Noel Murray of The A.V. Club gave the episode an "A" grade and wrote, "let's take a moment to appreciate the level of craft that went into 'The Gap.' Director Adam Bernstein and screenwriter Jenn Carroll are the credited creative team here, and they — along with the rest of the Pluribus crew — have adeptly handled a difficult challenge."

Scott Tobias of Vulture gave the episode a perfect 5 star rating out of 5 and wrote, "Presuming that she finally meets with poor Manuosos face-to-face, it remains to be seen whether she'll be emboldened by a new (and thus far, only) ally or weakened by compromise. She may or may not be capable of saving humankind, but her vulnerability and need at the end of this episode makes her achingly human." Carly Lane of Collider gave the episode an 8 out of 10 rating and wrote, "When Vince Gilligan's Pluribus first premiered on Apple TV, it was anyone's guess what would happen; now, seven episodes in, we've definitely inched closer to answers to some of the biggest questions surrounding the sci-fi show's twisty premise."

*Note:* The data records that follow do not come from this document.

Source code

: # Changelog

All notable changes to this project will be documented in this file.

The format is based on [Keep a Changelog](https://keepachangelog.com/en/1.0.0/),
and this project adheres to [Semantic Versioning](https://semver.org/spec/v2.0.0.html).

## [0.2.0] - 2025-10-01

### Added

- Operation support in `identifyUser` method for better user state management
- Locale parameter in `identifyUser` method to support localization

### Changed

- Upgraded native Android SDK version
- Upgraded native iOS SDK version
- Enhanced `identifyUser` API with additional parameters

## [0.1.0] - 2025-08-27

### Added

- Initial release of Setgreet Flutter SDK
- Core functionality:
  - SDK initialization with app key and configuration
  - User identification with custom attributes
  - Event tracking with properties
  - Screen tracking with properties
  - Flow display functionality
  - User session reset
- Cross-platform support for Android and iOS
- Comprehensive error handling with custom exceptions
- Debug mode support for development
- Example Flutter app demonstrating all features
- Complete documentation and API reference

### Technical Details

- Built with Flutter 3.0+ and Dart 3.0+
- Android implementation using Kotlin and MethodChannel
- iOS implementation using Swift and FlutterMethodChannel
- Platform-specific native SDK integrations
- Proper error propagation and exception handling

Sean T. Collins of Decider wrote, "Pluribus makes life feel like the never-ending struggle it is, and it's damn good at it. I don't need the jokes and gags and bits. Just point the camera at two people slowly being driven insane by the fact that, for all intents and purposes, they are the only two people." Daniel Chin of The Ringer wrote, "on the heels of a revelatory trip to Las Vegas in last week's installment, Episode 7 sees her progress — as slow as it might have been — stall out. Rather than pushing Carol toward a resolution, Pluribus takes a step back to tell a tale of two survivors who are navigating the end of the world as best they can."

Josh Rosenberg of Esquire wrote, "Outside of Manousos's comments to the hive mind, episode 7 was a sparse and lonely time on planet Earth post-virus. And as Carol melts in Zosia's arms, she embraces what little is left of this empty world. There may not be a solution for Carol, Manousos, or anyone." Carissa Pavlica of TV Fanatic gave the episode a 3.75 star rating out of 5 and wrote, "So far, Pluribus has perfectly balanced the tone of the series, and I'm willing to ride that wave wherever it takes us."